Recommender systems have been widely studied and successfully applied in a variety of areas to increase sales by guiding people toward items they are more likely to find interesting. The aim of this thesis is to develop a novel recommender system that suggests items to a client based on the appeal of a product discount. This can be applied to situations where recommendations are made from a list of discounted items such as campaign products selected into personalized sales promotion letters. To take into consideration that the products have cheaper price than usual during the campaign period, we propose an extension to an item based collaborative filtering algorithm, namely the price elasticity of demand known from the field of economics. We represent a client's rating about an item by estimating with a model own elasticity which measures the sensitivity of quantity demanded to the changes in the prices.

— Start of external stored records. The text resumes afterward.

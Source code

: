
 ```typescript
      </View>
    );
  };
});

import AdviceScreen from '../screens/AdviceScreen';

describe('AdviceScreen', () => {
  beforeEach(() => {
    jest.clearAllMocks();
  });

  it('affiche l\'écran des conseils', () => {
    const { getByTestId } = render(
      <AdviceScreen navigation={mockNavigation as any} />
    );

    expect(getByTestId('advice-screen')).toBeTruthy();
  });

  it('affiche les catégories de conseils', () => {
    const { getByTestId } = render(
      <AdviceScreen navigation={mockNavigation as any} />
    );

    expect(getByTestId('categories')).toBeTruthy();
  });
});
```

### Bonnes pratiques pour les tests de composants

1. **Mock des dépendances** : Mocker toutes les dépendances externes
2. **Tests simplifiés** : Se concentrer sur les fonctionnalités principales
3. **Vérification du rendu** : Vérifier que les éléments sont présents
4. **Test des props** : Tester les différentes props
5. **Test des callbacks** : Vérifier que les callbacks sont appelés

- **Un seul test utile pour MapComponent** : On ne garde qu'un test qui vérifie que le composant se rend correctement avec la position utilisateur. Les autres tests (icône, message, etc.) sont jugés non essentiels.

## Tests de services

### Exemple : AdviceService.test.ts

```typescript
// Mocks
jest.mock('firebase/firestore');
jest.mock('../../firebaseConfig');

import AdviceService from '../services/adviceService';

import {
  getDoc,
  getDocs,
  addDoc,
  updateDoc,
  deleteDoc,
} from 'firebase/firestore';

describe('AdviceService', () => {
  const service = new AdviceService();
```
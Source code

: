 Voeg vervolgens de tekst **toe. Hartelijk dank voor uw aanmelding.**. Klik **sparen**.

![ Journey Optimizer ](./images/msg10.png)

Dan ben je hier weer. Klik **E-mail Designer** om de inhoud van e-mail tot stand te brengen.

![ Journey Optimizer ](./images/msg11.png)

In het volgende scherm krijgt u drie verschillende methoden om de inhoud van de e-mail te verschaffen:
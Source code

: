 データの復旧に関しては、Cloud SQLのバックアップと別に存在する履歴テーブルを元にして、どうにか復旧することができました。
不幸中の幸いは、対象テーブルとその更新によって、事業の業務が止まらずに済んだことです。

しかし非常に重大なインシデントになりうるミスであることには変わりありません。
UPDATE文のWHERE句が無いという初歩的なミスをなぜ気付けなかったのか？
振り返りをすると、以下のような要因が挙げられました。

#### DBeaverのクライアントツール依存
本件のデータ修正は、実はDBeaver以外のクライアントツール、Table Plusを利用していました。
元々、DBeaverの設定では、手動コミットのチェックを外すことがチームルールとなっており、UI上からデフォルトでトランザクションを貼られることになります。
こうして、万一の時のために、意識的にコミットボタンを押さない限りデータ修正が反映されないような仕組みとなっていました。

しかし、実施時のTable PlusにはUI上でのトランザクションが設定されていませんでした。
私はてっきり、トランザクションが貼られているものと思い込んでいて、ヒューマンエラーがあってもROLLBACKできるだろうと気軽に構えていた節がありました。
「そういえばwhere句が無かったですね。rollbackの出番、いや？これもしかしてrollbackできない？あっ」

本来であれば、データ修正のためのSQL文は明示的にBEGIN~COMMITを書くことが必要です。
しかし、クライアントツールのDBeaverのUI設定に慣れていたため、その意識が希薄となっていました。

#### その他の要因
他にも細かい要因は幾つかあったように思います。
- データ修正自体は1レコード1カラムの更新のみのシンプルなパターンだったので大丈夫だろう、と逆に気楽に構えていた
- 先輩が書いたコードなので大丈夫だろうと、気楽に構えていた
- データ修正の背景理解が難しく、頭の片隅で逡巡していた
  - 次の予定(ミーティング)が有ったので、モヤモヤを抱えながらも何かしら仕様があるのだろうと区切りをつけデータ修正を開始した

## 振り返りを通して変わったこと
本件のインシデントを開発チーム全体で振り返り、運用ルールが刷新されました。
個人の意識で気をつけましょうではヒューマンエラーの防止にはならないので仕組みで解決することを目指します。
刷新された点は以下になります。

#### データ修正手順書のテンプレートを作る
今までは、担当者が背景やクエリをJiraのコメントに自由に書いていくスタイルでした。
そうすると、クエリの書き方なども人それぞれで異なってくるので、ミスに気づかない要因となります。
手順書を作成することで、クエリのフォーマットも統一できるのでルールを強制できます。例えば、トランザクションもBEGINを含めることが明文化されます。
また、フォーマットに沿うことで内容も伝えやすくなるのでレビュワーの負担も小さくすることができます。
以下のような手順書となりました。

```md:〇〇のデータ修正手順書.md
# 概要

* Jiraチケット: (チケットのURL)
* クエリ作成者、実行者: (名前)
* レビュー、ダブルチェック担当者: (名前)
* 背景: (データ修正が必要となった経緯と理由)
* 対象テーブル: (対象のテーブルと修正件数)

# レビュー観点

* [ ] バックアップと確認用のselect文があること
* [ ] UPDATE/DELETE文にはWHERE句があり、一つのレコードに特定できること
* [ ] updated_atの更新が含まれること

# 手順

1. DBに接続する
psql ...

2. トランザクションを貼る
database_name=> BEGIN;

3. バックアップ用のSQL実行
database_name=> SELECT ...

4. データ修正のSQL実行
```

The similarities of items are computed using cross elasticity which exhibits the substitutional and complementary effects among the products. Unlike traditional similarity metrics, this measure does not assume that the two items have to be purchased by the same clients. The proposed recommender system based on the price elasticity is applied to a real world supermarket transactions dataset. The performance of the system is evaluated on two campaign periods where recommendations are made from the discounted products. The experiments show that it is better to make recommendations based on only campaign product elasticities, without considering the elasticities of campaign products' substitutes. Furthermore, when including only the customers for whom we have found at least 5 recommendations, the performance is considerably better. In particular, when making 10 suggestions (less than 1% of all campaign products), we detect all campaign products that the clients indeed purchased. Using the best method, our approach achieves precision of 0.24, which is over 10 times better in comparison to the method currently used by the company where employees manually select recommendations based on the characteristics of customer segments. The supermarket chain has confirmed their interest in testing the proposed method in practice, hence it will be applied in real world to make more relevant recommendations to the customers.